追記×2

まずはこの日に追記。地方分権改革推進法案が10月27日に閣議決定されたとのこと。概要とか要綱を読む限り,基本的に分権/権限委譲を行う,ということ以外にはよくわからない。ただ,三位一体という表現が消えて,「国庫補助負担金,地方交付税,国と地方の税源配分等の財政上の措置の在り方について」という表現に変わっている。やはり,これは政権交代によって独自色を出そうとする(というか前首相の色を消す)戦略なのだろうか。
しかし,分権/権限委譲という言葉は必ずしも本質を表さず,何でもかんでも地方に,というわけにはいかないことは間違いない。例えば,この
知事会の提案
でも,生活保護制度は国の制度として考えるべきで…というのが前提となっている。

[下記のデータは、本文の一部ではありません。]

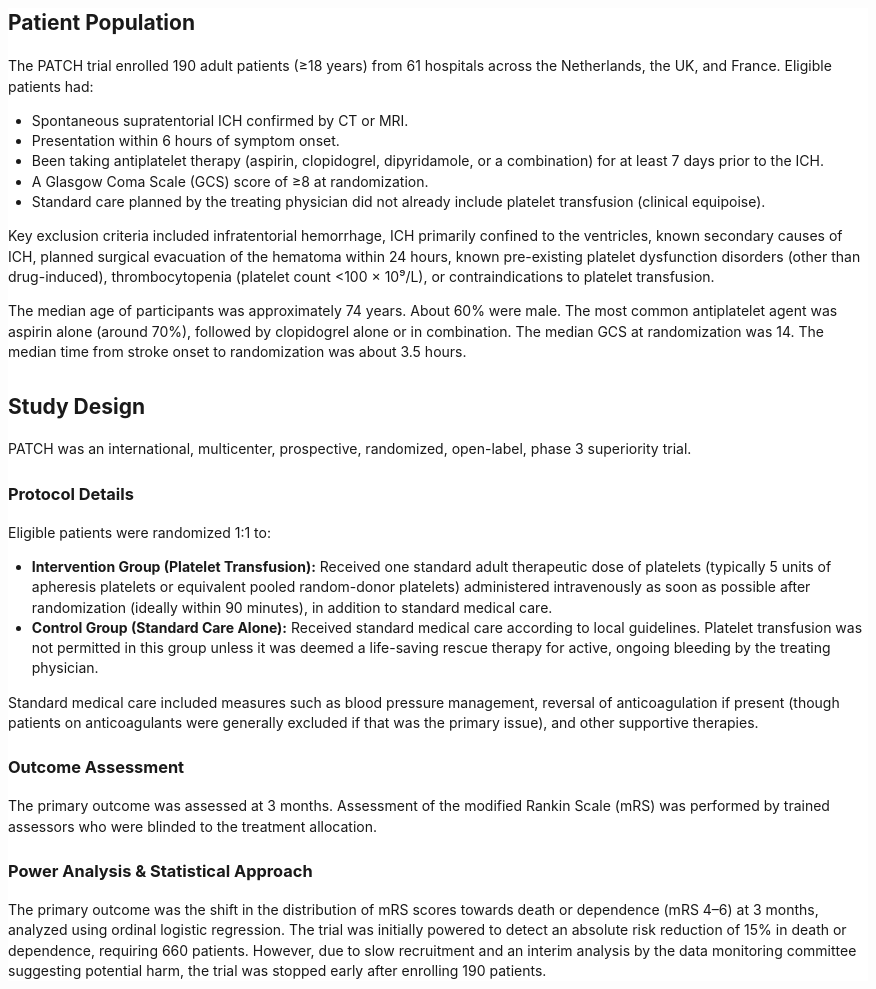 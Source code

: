 ## Patient Population

The PATCH trial enrolled 190 adult patients (≥18 years) from 61 hospitals across the Netherlands, the UK, and France. Eligible patients had:
* Spontaneous supratentorial ICH confirmed by CT or MRI.
* Presentation within 6 hours of symptom onset.
* Been taking antiplatelet therapy (aspirin, clopidogrel, dipyridamole, or a combination) for at least 7 days prior to the ICH.
* A Glasgow Coma Scale (GCS) score of ≥8 at randomization.
* Standard care planned by the treating physician did not already include platelet transfusion (clinical equipoise).

Key exclusion criteria included infratentorial hemorrhage, ICH primarily confined to the ventricles, known secondary causes of ICH, planned surgical evacuation of the hematoma within 24 hours, known pre-existing platelet dysfunction disorders (other than drug-induced), thrombocytopenia (platelet count <100 × 10⁹/L), or contraindications to platelet transfusion.

The median age of participants was approximately 74 years. About 60% were male. The most common antiplatelet agent was aspirin alone (around 70%), followed by clopidogrel alone or in combination. The median GCS at randomization was 14. The median time from stroke onset to randomization was about 3.5 hours.

## Study Design

PATCH was an international, multicenter, prospective, randomized, open-label, phase 3 superiority trial.

### Protocol Details

Eligible patients were randomized 1:1 to:

* **Intervention Group (Platelet Transfusion):** Received one standard adult therapeutic dose of platelets (typically 5 units of apheresis platelets or equivalent pooled random-donor platelets) administered intravenously as soon as possible after randomization (ideally within 90 minutes), in addition to standard medical care.
* **Control Group (Standard Care Alone):** Received standard medical care according to local guidelines. Platelet transfusion was not permitted in this group unless it was deemed a life-saving rescue therapy for active, ongoing bleeding by the treating physician.

Standard medical care included measures such as blood pressure management, reversal of anticoagulation if present (though patients on anticoagulants were generally excluded if that was the primary issue), and other supportive therapies.

### Outcome Assessment
The primary outcome was assessed at 3 months. Assessment of the modified Rankin Scale (mRS) was performed by trained assessors who were blinded to the treatment allocation.

### Power Analysis & Statistical Approach
The primary outcome was the shift in the distribution of mRS scores towards death or dependence (mRS 4–6) at 3 months, analyzed using ordinal logistic regression. The trial was initially powered to detect an absolute risk reduction of 15% in death or dependence, requiring 660 patients. However, due to slow recruitment and an interim analysis by the data monitoring committee suggesting potential harm, the trial was stopped early after enrolling 190 patients.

この提案は,有期の生活保障というところが強調されがちになっていくんだろうと思うけど,対象の性質によって扶助の仕方を変えるべきだという主張こそが一番重要なところで,「有期」という議論になりがちなところを入れてしまうと,いろいろな論争?に巻き込まれて本質とズレてしまいそうな気がしてちょっと心配。
「メタ」な制度と,「ベタ」な政策の議論を一緒にやらなくてはならない,というのは非常に難しい。もしも,「国と地方の(立法)協議の場」というものが存在して,地方に関係する政策については国と地方が議論した上で決定する,という制度が存在するのであれば,こういう提案は,そっちの過程に乗っければいい話だと思う。でも,そういう制度がなくて,しかも「分権/権限委譲」という「流れ」が先行していると,メタな制度のほうで「分権」を盾にして戦いながら,ベタな政策のほうでは「集権」に見える提案をしなくてはいけない(そういえば教育もそうか)。きっとこういう場面はこれからもたくさん出てくるだろうから,「地方」の側がこの提案を戦術的にどういう風に生かすのか,をちょっと見てみたいところ。

はじめの追記が思わず長くなったので,もう一つは簡単に。
社会保険庁改革について,幹事長が社会保険庁国税庁の合併に加えて,一般の年金業務を扱う非公務員型と強制徴収を担う公務員型の二つの組織に「分割」させる議論をしたらしい。それに関して官庁速報の記事で,こんな一節が。

中川氏と社保庁問題を協議した同党厚労族のドン、丹羽雄哉総務会長は「大筋で意見は一致していたが…」と微妙な言い回し。丹羽氏は、強制徴収部門の国税庁移管に関し、「社会保険方式による社会保障制度が税方式に傾いてしまうのではないか」との懸念を示したという。

そのココロは「範囲の経済が効き過ぎるから」なのだろうか。執行が企画に影響を及ぼす,という議論はあんまり聞かないけど,ちょっとよくわからない。もしも,社会保険方式には強制徴収がなじまないという意味だとしたら,何かちょっとどうかと思うけど。ただ,よく言われるように,国税社会保険では相手にする層が違うので,国税庁と雖も強制徴収には結構苦労するんじゃないだろうか。